Von diesen Blättern erscheinen jährlich 4 Nummern im Umfange von 1½ bis 3 Bogen. Bestellpreis für den Jahrgang 3 Mark. Die Vereinsmitglieder erhalten die Blätter unentgeltlich zugesandt.


Die Aufnahme der böhmischen Exulanten in Dresden.[1]
Von Gymnasialoberlehrer Dr. Friedr. Aster.

Nachdem mit der Schlacht am Weißen Berge (1620) der böhmische Aufstand gegen die habsburgische Herrschaft ein schnelles Ende gefunden hatte, war es um die politischen und religiösen Freiheiten der Böhmen geschehen. Die Begüterten unter den Aufständischen büßten ihr Unterfangen mit ganzem oder theilweisem Verluste ihrer Besitzungen, und von allen protestantischen Unterthanen verlangte man, daß sie in den Schoß der alleinseligmachenden katholischen Kirche zurückkehren sollten. Nun grenzte aber einmal Böhmen im Norden an das rein protestantische Sachsen, und dann war im Augsburger Religionsfrieden (1555) den freien Unterthanen, welche der Religion des Landesherrn nicht folgten, das Recht des freien Abzugs (ius emigrandi) zugestanden worden. Diese beiden Umstände ermuthigten viele glaubensstarke Protestanten, lieber ihr theures Vaterland, sei es auch unter Zurücklassung ihrer liegenden Habe, zu verlassen, als dem Glauben der Väter untreu zu werden. Der fromme Glaubenseifer der einen theilte sich den anderen mit, und bald wollten viele Tausende exules Christi werden und suchten in festem Vertrauen auf Gottes Beistand eine neue Heimath. Uebrigens beschränkten sich die Bekehrer nicht auf Böhmen, sondern trieben ihr Wesen mit gleichem Eifer in den anderen Ländern der böhmischen Krone, ja auch in Oesterreich, Kärnthen und Steiermark. Es wanderten deshalb auch aus diesen Ländern zahlreiche Protestanten aus, die, weil sie zu gleicher Zeit und aus demselben Anlaß ihr Vaterland verließen, immer mit gemeint sind, wenn man von Exulanten jener Zeit im allgemeinen spricht. Aus Böhmen kam aber die größte Zahl.
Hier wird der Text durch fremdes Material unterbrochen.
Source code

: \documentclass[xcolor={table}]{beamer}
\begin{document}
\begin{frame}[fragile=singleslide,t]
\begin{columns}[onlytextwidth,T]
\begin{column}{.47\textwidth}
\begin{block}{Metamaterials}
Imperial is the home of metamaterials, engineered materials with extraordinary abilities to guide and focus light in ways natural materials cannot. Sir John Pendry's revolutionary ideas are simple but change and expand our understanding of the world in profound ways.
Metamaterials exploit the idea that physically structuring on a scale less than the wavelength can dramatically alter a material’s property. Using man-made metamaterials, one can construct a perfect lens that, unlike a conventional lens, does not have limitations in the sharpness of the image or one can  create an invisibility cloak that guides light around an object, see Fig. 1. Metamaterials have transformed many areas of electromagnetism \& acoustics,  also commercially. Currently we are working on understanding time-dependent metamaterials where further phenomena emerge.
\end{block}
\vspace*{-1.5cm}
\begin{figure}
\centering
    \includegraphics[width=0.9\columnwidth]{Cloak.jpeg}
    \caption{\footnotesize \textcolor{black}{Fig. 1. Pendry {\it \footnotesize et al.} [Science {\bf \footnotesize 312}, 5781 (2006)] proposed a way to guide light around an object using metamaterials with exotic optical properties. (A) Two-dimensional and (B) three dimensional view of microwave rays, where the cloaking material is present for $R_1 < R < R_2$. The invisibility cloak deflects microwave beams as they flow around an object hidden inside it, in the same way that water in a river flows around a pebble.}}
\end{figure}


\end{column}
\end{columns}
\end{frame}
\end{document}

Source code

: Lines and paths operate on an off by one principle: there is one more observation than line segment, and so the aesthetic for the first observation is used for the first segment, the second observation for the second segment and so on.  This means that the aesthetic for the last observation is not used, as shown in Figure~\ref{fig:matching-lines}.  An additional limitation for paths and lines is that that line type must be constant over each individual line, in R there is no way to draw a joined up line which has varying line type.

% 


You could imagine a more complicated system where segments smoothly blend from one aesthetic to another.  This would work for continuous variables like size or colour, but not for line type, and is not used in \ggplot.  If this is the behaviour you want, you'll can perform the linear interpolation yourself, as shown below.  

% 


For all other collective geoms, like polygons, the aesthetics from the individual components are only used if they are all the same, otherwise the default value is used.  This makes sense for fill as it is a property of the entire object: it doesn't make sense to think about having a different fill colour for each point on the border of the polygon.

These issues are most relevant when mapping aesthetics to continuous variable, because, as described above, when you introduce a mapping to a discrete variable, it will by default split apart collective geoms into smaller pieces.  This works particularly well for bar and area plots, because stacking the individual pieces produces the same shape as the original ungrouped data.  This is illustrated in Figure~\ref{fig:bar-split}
Sachsen nun war der natürliche und zunächst einzige Zufluchtsort der Bedrängten. Kurfürst Johann Georg I. war trotz seiner sonstigen politischen Haltung seinen Glaubensgenossen immer eine letzte Hülfe und Stütze geblieben und nutzte sein gutes Verhältniß zum Kaiser in zahlreichen Fällen zu ihren Gunsten aus. Ihre kühnsten Hoffnungen erfüllte er freilich nicht, aber er wußte es doch dahin zu bringen, daß das katholische Reformationswerk in Schlesien einige Zeit aufgehalten wurde und in der ihm verpfändeten Lausitz überhaupt keinen Anfang nahm. So ward die letztere einer der wichtigsten Zufluchtsorte der böhmischen Protestanten. Aber auch die sächsischen Erblande wurden vielfach das Ziel der Auswanderer, die sich entweder einfach aus den böhmischen nach den sächsischen Bergstädten flüchteten, oder, dem Laufe der Elbe folgend, die Elbstädte von Schandau bis Wittenberg überschwemmten, wenn sie sich nicht weiter nach Brandenburg, Holland oder Dänemark wandten. Schon 1620 kommen die ersten Vorboten der Einwanderung nach Sachsen. Sie finden bei


  1. Der folgende Aufsatz stützt sich auf die betr. Akten des hiesigen Rathsarchivs und des Kgl. Hauptstaatsarchivs, und zwar wurden hauptsächlich benutzt im Rathsarchiv: G. XXV. 17b-e und 17i, G. XXV. 1 und 2, D. XXIII. 1, 2, 2b und 29, und C. XXI. 18z; im Hauptstaatsarchiv: Einnehmung derjenigen, so aus Böhmen u. s. w. betr. 1.-3. Buch (Loc. 10331) und 4., 5. Buch (Loc. 10332), Die böhmischen Exulanten betr. 1631-32 (Loc. 10332), Die böhmischen und schlesischen Exulanten u. s. w. betr. 1647-56 (Loc. 10332), Böhmische Emigranten, wie weit selbige u. s. w. 1661 (Loc. 10533) und Reformation zu Prag u. s. w. betr. 1622-23 (Loc. 7220).
Empfohlene Zitierweise:
Dr. Otto Richter (Hrsg.): Dresdner Geschichtsblätter Band 1 (1892 bis 1896). Wilhelm Baensch Dresden, Dresden 1892–1896, Seite 205. Digitale Volltext-Ausgabe bei Wikisource, URL: https://de.wikisource.org/w/index.php?title=Seite:Dresdner_Geschichtsbl%C3%A4tter_Erster_Band.pdf/216&oldid=- (Version vom 29.4.2024)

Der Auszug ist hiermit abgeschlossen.